2

I have a somewhat expensive function to transform a big amount of data. Running this sequentially will take a lot of time, so I tried parallelizing it, but the result is all wrong. I want to change the elements of a numpy array using a parallelized function.

I've read Python map function, passing by reference/value?, but this solution is not applicable to the parralel version.

I've just been experiencing with Python for about a month or so, so maybe I'm asking something silly.
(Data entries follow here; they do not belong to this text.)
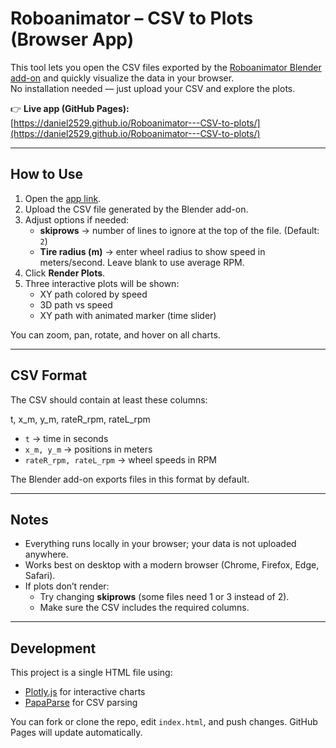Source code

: # Roboanimator – CSV to Plots (Browser App)

This tool lets you open the CSV files exported by the [Roboanimator Blender add-on](https://extensions.blender.org/approval-queue/true-roboanimator/) and quickly visualize the data in your browser.  
No installation needed — just upload your CSV and explore the plots.

👉 **Live app (GitHub Pages):**  
[https://daniel2529.github.io/Roboanimator---CSV-to-plots/](https://daniel2529.github.io/Roboanimator---CSV-to-plots/)

---

## How to Use
1. Open the [app link](https://daniel2529.github.io/Roboanimator---CSV-to-plots/).  
2. Upload the CSV file generated by the Blender add-on.  
3. Adjust options if needed:
   - **skiprows** → number of lines to ignore at the top of the file. (Default: `2`)  
   - **Tire radius (m)** → enter wheel radius to show speed in meters/second. Leave blank to use average RPM.  
4. Click **Render Plots**.  
5. Three interactive plots will be shown:
   - XY path colored by speed  
   - 3D path vs speed  
   - XY path with animated marker (time slider)  

You can zoom, pan, rotate, and hover on all charts.

---

## CSV Format
The CSV should contain at least these columns:

t, x_m, y_m, rateR_rpm, rateL_rpm

- `t` → time in seconds  
- `x_m, y_m` → positions in meters  
- `rateR_rpm, rateL_rpm` → wheel speeds in RPM  

The Blender add-on exports files in this format by default.

---

## Notes
- Everything runs locally in your browser; your data is not uploaded anywhere.  
- Works best on desktop with a modern browser (Chrome, Firefox, Edge, Safari).  
- If plots don’t render:
  - Try changing **skiprows** (some files need 1 or 3 instead of 2).  
  - Make sure the CSV includes the required columns.

---

## Development
This project is a single HTML file using:  
- [Plotly.js](https://plotly.com/javascript/) for interactive charts  
- [PapaParse](https://www.papaparse.com/) for CSV parsing  

You can fork or clone the repo, edit `index.html`, and push changes. GitHub Pages will update automatically.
This is a simple example of what I'm trying to do.

import numpy as np 
import multiprocessing

globalData = np.array([1, 2, 3, 4, 5, 6, 7, 8])

def add(i): 
    global globalData
    globalData[i] += 1


pool = multiprocessing.Pool(8)
globalData = pool.map(add, range(8))
pool.close()
pool.join()
print("Global data:", globalData)

I expected the ouput to be [2, 3, 4, 5, 6, 7, 8, 9], as it would be had I executed

for i in range(8):
    add(i)

but instead I get

[1, 2, 3, 4, 5, 6, 7, 8]

Thank you for any assistance.

Edit: This was my original problem, a not-so-minimum working example.

sample_size = 100

pca_sample = np.randon.rand(sample_size, sample_size)

def knl(x, y):
    #Just as an example
    return sin(x+y)

K_matrix = np.zeros((sample_size, sample_size))
for i in range(sample_size):
    for j in range(sample_size):
        K_matrix[i][j] = knl(pca_sample[i], pca_sample[j])

K_cent_matrix = np.zeros((sample_size, sample_size))

def K_centered(K_cent_matrix, i, j):
    term1 = K_matrix[i][j]
    term2 = 0.
    term3 = 0.
    term4 = 0.
    for k in range(sample_size):
        term2 += K_matrix[k][j]
    for k in range(sample_size):
        term3 += K_matrix[i][k]
    for k1 in range(sample_size):
        for k2 in range(sample_size):
            term4 += K_matrix[k1][k2]        
    term1 /= sample_size
    term2 /= sample_size
    term3 /= (sample_size * sample_size)
    K_cent_matrix[i][j] = term1 - term2 - term3 + term4 
    print(f"K_cent_matrix[{i:d}][{j:d}] = {K_cent_matrix[i][j]:f}")

pool = multiprocessing.Pool(8)
pool.starmap(K_centered, [(K_cent_matrix,i,j) for i, j in zip(range(sample_size), range(sample_size))])
pool.close()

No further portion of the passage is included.